Azure text to speech and play it in virtual microphone using python

Question:

My use case is to convert text to speech using Azure and then play it into a virtual microphone.

option 1 – with an intermediate .wav file

I tried both steps manually on a Jupiter notebook.
The problem is, the output .wav file of Azure cannot be played directly on the python
"error: No file ‘file.wav’ found in working directory". When I restart the python kernal, audio can be played.

text-to-speech

audio_config = speechsdk.audio.AudioOutputConfig(filename="file.wav")
...
speech_synthesizer = speechsdk.SpeechSynthesizer(speech_config=speech_config, audio_config=audio_config)
speech_synthesis_result = speech_synthesizer.speak_text_async(text).get()

audio play

mixer.init(devicename = 'Line 1 (Virtual Audio Cable)')
mixer.music.load("file.wav")
mixer.music.play()

option 2 – direct stream to audio device

I tried to configure the audio output device of azure SDK.
this method worked for output devices. but when I add an ID of the virtual microphone, it won’t play any sound.

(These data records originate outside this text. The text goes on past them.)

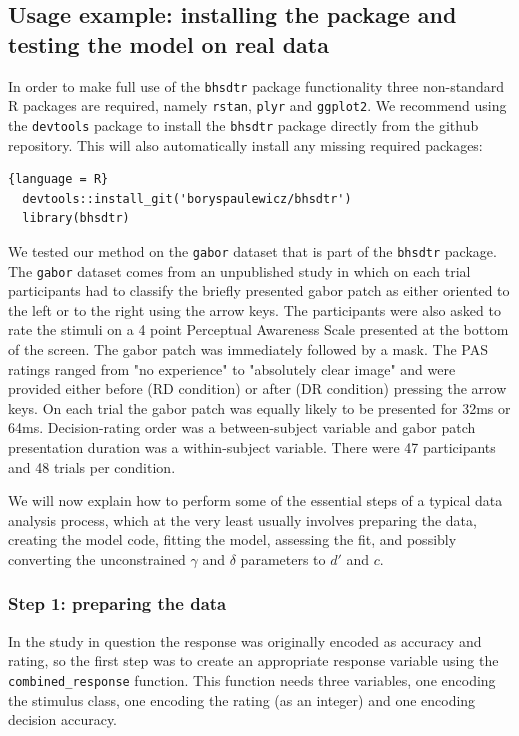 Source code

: \documentclass[oneside,a4paper]{article}
\begin{document}
\subsection{Usage example: installing the package and testing the
  model on real data}

In order to make full use of the \texttt{bhsdtr} package functionality
three non-standard R packages are required, namely \texttt{rstan},
\texttt{plyr} and \texttt{ggplot2}. We recommend using the
\texttt{devtools} package to install the \texttt{bhsdtr} package
directly from the github repository. This will also automatically
install any missing required packages:

\begin{lstlisting}{language = R}
  devtools::install_git('boryspaulewicz/bhsdtr')
  library(bhsdtr)
\end{lstlisting}

We tested our method on the \texttt{gabor} dataset that is part of the
\texttt{bhsdtr} package. The \texttt{gabor} dataset comes from an
unpublished study in which on each trial participants had to classify
the briefly presented gabor patch as either oriented to the left or to
the right using the arrow keys. The participants were also asked to
rate the stimuli on a 4 point Perceptual Awareness Scale
\cite{ramsoy2004introspection} presented at the bottom of the
screen. The gabor patch was immediately followed by a mask. The PAS
ratings ranged from "no experience" to "absolutely clear image" and
were provided either before (RD condition) or after (DR condition)
pressing the arrow keys. On each trial the gabor patch was equally
likely to be presented for 32ms or 64ms. Decision-rating order was a
between-subject variable and gabor patch presentation duration was a
within-subject variable. There were 47 participants and 48 trials per
condition.

We will now explain how to perform some of the essential steps of a
typical data analysis process, which at the very least usually
involves preparing the data, creating the model code, fitting the
model, assessing the fit, and possibly converting the unconstrained
$\gamma$ and $\delta$ parameters to $d'$ and $c$.

\subsubsection{Step 1: preparing the data}

In the study in question the response was originally encoded as
accuracy and rating, so the first step was to create an appropriate
response variable using the \texttt{combined\_response} function. This
function needs three variables, one encoding the stimulus class, one
encoding the rating (as an integer) and one encoding decision
accuracy.
\end{document}
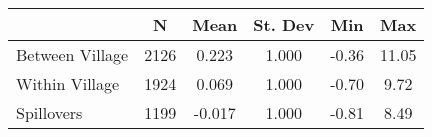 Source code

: \begin{tabular}{l*{5}{c}}\hline&\multicolumn{1}{c}{N}&\multicolumn{1}{c}{Mean}&\multicolumn{1}{c}{St. Dev}&\multicolumn{1}{c}{Min}&\multicolumn{1}{c}{Max}\\ \hline 
Between Village & 2126 & 0.223 & 1.000 & -0.36 & 11.05 \\
Within Village & 1924 & 0.069 & 1.000 & -0.70 & 9.72 \\
Spillovers & 1199 & -0.017 & 1.000 & -0.81 & 8.49 \\
\hline \end{tabular}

audio_config = speechsdk.audio.AudioOutputConfig(use_default_speaker=False,device_name="{0.0.0.00000000}.{9D30BDBF-1418-4AFC-A709-CD4C431833E2}")

Also it will be much better if there is any other method that can direct the audio to a virtual microphone instead of the speaker.

Asked By: George Raveen

||

Answers:

Create a speech service and get the key and location of the service.

enter image description here

Then set the environment with that key. Open command prompt and use the below code block.

setx SPEECH_KEY yourkey

Use import azure.cognitiveservices.speech as speechsdk

After conversion, use the below code block to get the virtual device.

audio_config = AudioConfig(device_name="<device id>");

Get the device speaker information and set it in this location.

Answered By: TadepalliSairam

I found a solution by changing the output a stream, saving to a file and then play it through pygame as follows,

speech_synthesizer = speechsdk.SpeechSynthesizer(speech_config=speech_config, audio_config=None)
speech_synthesis_result = speech_synthesizer.speak_text_async(text).get()
stream = speechsdk.AudioDataStream(speech_synthesis_result)
stream.save_to_wav_file("file.wav")

mixer.init(devicename = 'Line 1 (Virtual Audio Cable)')
mixer.music.load("file.wav")
mixer.music.play()

Also much appreciated if there is any other method that doesn’t need any intermediate audio file.

Answered By: George Raveen